*What needs to be done*. The task calls for each record to be given again unchanged, minus any pictures.

*Source information*.
===============
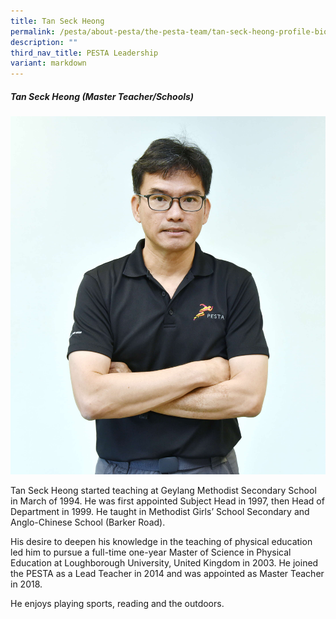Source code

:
 ```yaml
---
title: Tan Seck Heong
permalink: /pesta/about-pesta/the-pesta-team/tan-seck-heong-profile-bio-2019/
description: ""
third_nav_title: PESTA Leadership
variant: markdown
---
```

##### Tan Seck Heong (Master Teacher/Schools)

![](/images/Staff%20Photos/seck%20heong1.JPG)

Tan Seck Heong started teaching at Geylang Methodist Secondary School in March of 1994. He was first appointed Subject Head in 1997, then Head of Department in 1999. He taught in Methodist Girls’ School Secondary and Anglo-Chinese School (Barker Road). 

His desire to deepen his knowledge in the teaching of physical education led him to pursue a full-time one-year Master of Science in Physical Education at Loughborough University, United Kingdom in 2003. He joined the PESTA as a Lead Teacher in 2014 and was appointed as Master Teacher in 2018. 

He enjoys playing sports, reading and the outdoors.<p></p>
===============
*Solved problem*.
Source code

:
 ```yaml
---
title: Tan Seck Heong
permalink: /pesta/about-pesta/the-pesta-team/tan-seck-heong-profile-bio-2019/
description: ""
third_nav_title: PESTA Leadership
variant: markdown
---
```

##### Tan Seck Heong (Master Teacher/Schools)

![](/images/Staff%20Photos/seck%20heong1.JPG)

Tan Seck Heong started teaching at Geylang Methodist Secondary School in March of 1994. He was first appointed Subject Head in 1997, then Head of Department in 1999. He taught in Methodist Girls’ School Secondary and Anglo-Chinese School (Barker Road). 

His desire to deepen his knowledge in the teaching of physical education led him to pursue a full-time one-year Master of Science in Physical Education at Loughborough University, United Kingdom in 2003. He joined the PESTA as a Lead Teacher in 2014 and was appointed as Master Teacher in 2018. 

He enjoys playing sports, reading and the outdoors.<p></p>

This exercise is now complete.